Your task
Among the lines below, how many carry the string "BaseEntityServiceImpl"? Reply with a number and nothing else.

Information

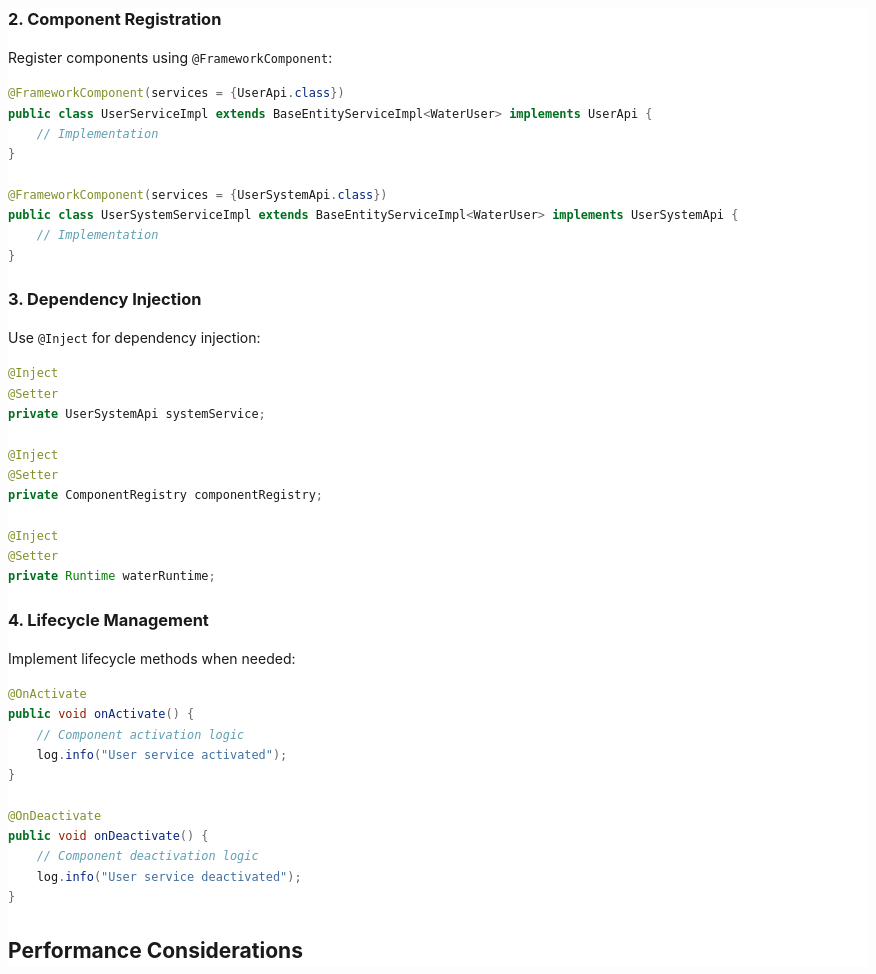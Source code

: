 ### 2. Component Registration

Register components using `@FrameworkComponent`:

```java
@FrameworkComponent(services = {UserApi.class})
public class UserServiceImpl extends BaseEntityServiceImpl<WaterUser> implements UserApi {
    // Implementation
}

@FrameworkComponent(services = {UserSystemApi.class})
public class UserSystemServiceImpl extends BaseEntityServiceImpl<WaterUser> implements UserSystemApi {
    // Implementation
}
```

### 3. Dependency Injection

Use `@Inject` for dependency injection:

```java
@Inject
@Setter
private UserSystemApi systemService;

@Inject
@Setter
private ComponentRegistry componentRegistry;

@Inject
@Setter
private Runtime waterRuntime;
```

### 4. Lifecycle Management

Implement lifecycle methods when needed:

```java
@OnActivate
public void onActivate() {
    // Component activation logic
    log.info("User service activated");
}

@OnDeactivate
public void onDeactivate() {
    // Component deactivation logic
    log.info("User service deactivated");
}
```

## Performance Considerations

Solution to this exercise
2